La estrategia del IMPI implica un despliegue de verificadores en puntos estratégicos de todo el país. Estos funcionarios estarán encargados de realizar inspecciones aleatorias y atender denuncias ciudadanas para detectar aquellos establecimientos que estén transmitiendo los encuentros mundialistas sin la debida autorización. La identificación de estos verificadores es crucial para que los empresarios puedan estar prevenidos y, en caso de ser necesario, presentar la documentación que acredite su legalidad.

Según las directrices emitidas por el IMPI, los verificadores deben portar una identificación oficial vigente, expedida por el propio instituto. Esta credencial debe contener, entre otros datos, el nombre completo del funcionario, su fotografía, el número de empleado y el sello oficial del IMPI. Además, se les debe entregar una orden de visita o inspección, debidamente requisitada, donde se especifiquen los motivos de la revisión y el establecimiento a inspeccionar.

Los empresarios tienen el derecho de solicitar esta documentación antes de permitir el acceso a sus instalaciones. En caso de que el verificador no pueda presentar la identificación o la orden de visita, el establecimiento puede negarse a la inspección. Sin embargo, se recomienda a los dueños de negocios revisar a fondo la documentación y, en caso de duda, contactar directamente al IMPI para confirmar la autenticidad de la diligencia.

La transmisión no autorizada de eventos deportivos es una violación directa a la Ley Federal de Protección a la Propiedad Industrial. Los derechos de transmisión son considerados propiedad intelectual y su uso comercial sin licencia constituye un acto de piratería, sujeto a las sanciones que marca la ley. El IMPI, como órgano encargado de velar por la propiedad industrial en México, tiene la facultad de iniciar procedimientos administrativos y aplicar las sanciones correspondientes.

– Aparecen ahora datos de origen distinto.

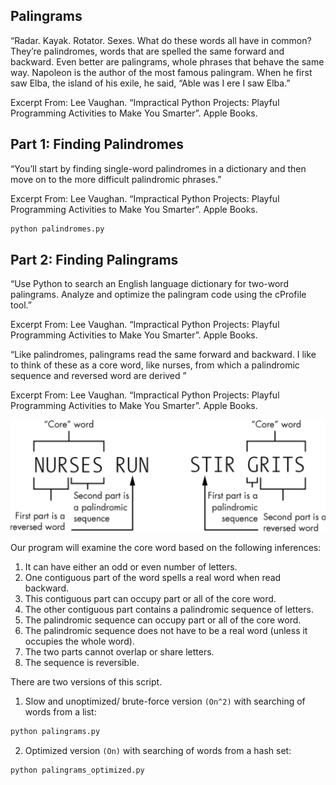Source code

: ## Palingrams
“Radar. Kayak. Rotator. Sexes. What do these words all have in common? They’re palindromes, words that are spelled the same forward and backward. Even better are palingrams, whole phrases that behave the same way. Napoleon is the author of the most famous palingram. When he first saw Elba, the island of his exile, he said, “Able was I ere I saw Elba.”

Excerpt From: Lee Vaughan. “Impractical Python Projects: Playful Programming Activities to Make You Smarter”. Apple Books. 

## Part 1: Finding Palindromes
“You’ll start by finding single-word palindromes in a dictionary and then move on to the more difficult palindromic phrases.”

Excerpt From: Lee Vaughan. “Impractical Python Projects: Playful Programming Activities to Make You Smarter”. Apple Books. 

```sh
python palindromes.py
```

## Part 2: Finding Palingrams
“Use Python to search an English language dictionary for two-word palingrams. Analyze and optimize the palingram code using the cProfile tool.”

Excerpt From: Lee Vaughan. “Impractical Python Projects: Playful Programming Activities to Make You Smarter”. Apple Books. 

“Like palindromes, palingrams read the same forward and backward. I like to think of these as a core word, like nurses, from which a palindromic sequence and reversed word are derived ”

Excerpt From: Lee Vaughan. “Impractical Python Projects: Playful Programming Activities to Make You Smarter”. Apple Books. 

![img](palingram-pseudocode.png)

Our program will examine the core word based on the following inferences:
1. It can have either an odd or even number of letters.
2. One contiguous part of the word spells a real word when read backward.
3. This contiguous part can occupy part or all of the core word.
4. The other contiguous part contains a palindromic sequence of letters.
5. The palindromic sequence can occupy part or all of the core word.
6. The palindromic sequence does not have to be a real word (unless it occupies the whole word).
7. The two parts cannot overlap or share letters.
8. The sequence is reversible. 

There are two versions of this script.

1. Slow and unoptimized/ brute-force version `(On^2)` with searching of words from a list:

```sh
python palingrams.py
```
2. Optimized version `(On)` with searching of words from a hash set:

```sh
python palingrams_optimized.py
```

El organismo ha enfatizado que la difusión de los partidos del Mundial en establecimientos comerciales, incluso si se trata de un servicio adicional para atraer clientes, requiere de una licencia específica. Los contratos de televisión abierta o por cable que los ciudadanos tienen en sus hogares no otorgan el derecho de retransmitir públicamente dichos contenidos en un entorno comercial.

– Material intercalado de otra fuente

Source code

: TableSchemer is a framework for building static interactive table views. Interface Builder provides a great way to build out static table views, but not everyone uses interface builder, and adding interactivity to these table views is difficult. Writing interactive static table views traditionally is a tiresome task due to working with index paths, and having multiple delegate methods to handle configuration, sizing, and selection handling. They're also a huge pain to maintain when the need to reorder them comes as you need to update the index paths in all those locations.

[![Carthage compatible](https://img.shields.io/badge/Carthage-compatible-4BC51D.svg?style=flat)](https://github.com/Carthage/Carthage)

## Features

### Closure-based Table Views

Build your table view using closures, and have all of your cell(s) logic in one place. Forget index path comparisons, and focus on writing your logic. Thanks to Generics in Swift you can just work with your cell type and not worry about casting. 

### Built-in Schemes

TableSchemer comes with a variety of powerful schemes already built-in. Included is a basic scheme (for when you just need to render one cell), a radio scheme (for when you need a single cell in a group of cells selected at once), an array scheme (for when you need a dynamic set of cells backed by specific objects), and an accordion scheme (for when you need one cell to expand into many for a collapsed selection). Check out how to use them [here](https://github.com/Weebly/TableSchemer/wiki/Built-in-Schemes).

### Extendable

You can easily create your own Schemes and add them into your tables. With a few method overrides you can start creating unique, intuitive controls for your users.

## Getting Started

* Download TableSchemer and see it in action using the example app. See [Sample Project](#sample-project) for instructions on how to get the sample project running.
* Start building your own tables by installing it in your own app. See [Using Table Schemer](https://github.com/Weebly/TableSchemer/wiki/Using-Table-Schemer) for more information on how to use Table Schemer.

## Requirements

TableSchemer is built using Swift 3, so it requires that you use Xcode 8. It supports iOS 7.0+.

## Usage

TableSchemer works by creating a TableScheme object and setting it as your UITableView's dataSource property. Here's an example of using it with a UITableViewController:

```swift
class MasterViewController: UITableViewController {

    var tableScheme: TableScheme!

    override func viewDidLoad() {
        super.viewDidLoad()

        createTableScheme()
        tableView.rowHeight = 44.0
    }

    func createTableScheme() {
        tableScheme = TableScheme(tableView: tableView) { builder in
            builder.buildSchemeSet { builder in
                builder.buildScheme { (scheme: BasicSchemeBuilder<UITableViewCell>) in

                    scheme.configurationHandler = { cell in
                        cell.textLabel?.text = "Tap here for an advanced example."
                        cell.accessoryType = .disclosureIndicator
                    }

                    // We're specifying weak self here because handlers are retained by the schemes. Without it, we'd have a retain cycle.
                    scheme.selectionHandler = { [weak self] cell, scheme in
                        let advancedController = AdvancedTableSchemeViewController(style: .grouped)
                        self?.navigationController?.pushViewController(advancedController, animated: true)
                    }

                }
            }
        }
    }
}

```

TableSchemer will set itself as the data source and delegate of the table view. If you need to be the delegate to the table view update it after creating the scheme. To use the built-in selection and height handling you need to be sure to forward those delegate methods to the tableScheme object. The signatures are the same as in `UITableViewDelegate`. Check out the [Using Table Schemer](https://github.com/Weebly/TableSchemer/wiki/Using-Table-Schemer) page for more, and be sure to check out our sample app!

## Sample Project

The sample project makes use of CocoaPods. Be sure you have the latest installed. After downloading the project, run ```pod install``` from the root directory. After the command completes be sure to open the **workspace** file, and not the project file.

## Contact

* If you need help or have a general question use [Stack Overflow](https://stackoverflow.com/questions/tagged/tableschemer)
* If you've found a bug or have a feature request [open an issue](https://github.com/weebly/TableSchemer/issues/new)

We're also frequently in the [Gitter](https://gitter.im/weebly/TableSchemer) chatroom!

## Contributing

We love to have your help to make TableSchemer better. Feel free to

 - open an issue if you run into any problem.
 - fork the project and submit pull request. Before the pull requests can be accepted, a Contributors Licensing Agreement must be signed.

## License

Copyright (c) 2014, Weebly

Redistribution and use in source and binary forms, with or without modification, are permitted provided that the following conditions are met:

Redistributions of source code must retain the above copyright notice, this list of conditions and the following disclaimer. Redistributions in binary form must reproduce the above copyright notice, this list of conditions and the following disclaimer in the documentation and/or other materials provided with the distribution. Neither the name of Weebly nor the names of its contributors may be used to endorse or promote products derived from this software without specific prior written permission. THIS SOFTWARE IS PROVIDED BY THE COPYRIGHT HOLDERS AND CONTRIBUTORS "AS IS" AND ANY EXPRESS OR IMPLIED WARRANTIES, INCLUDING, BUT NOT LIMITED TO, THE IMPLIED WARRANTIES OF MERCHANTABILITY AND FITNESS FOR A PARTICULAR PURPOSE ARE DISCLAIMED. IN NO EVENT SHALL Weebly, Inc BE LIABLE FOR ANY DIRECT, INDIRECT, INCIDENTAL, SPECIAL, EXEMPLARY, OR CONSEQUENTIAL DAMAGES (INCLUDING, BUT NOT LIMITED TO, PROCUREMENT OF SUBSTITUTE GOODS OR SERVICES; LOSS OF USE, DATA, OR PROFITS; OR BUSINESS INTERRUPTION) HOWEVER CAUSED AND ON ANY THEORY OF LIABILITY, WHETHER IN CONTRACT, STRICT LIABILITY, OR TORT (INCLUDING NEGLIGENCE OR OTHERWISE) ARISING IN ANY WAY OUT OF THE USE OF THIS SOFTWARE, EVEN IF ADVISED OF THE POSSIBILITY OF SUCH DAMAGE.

Las multas pueden variar considerablemente dependiendo de la gravedad de la infracción, el número de partidos transmitidos ilegalmente y el tamaño del establecimiento. Las sanciones pueden ir desde unos miles de pesos hasta varios millones, además de la posibilidad de que el IMPI ordene el cese inmediato de la transmisión y, en casos extremos, la clausura temporal del negocio.

Este tipo de acciones por parte del IMPI no son nuevas y se intensifican durante eventos de gran audiencia como el Mundial. El objetivo es disuadir la piratería y proteger la inversión de las empresas que sí han cumplido con los procesos legales para obtener los derechos de transmisión.

Se recomienda a los propietarios de restaurantes, bares y hoteles que deseen transmitir los partidos del Mundial que se acerquen al IMPI o a los titulares de los derechos de transmisión para conocer los requisitos y costos de las licencias. Obtener estos permisos de manera anticipada puede evitarles problemas legales y pérdidas económicas significativas.

La falta de conocimiento sobre la ley no exime de responsabilidad. Por ello, el IMPI hace un llamado a la comunidad empresarial para que se informe y actúe dentro del marco legal, garantizando así un ambiente de negocios justo y competitivo para todos los actores involucrados en la industria del entretenimiento y la hostelería.

La vigilancia del IMPI se mantendrá activa durante todo el torneo, y se espera que las denuncias por transmisiones ilegales sean atendidas con celeridad. Los establecimientos que operan legalmente y han pagado por los derechos de transmisión son los más afectados por la competencia desleal que representa la piratería.

En resumen, la advertencia del IMPI es clara: transmitir el Mundial sin permiso acarrea consecuencias económicas y operativas graves. La identificación correcta de los verificadores y la posesión de la documentación legal son las mejores defensas para los empresarios que desean ofrecer este servicio a sus clientes sin incurrir en ilegalidades.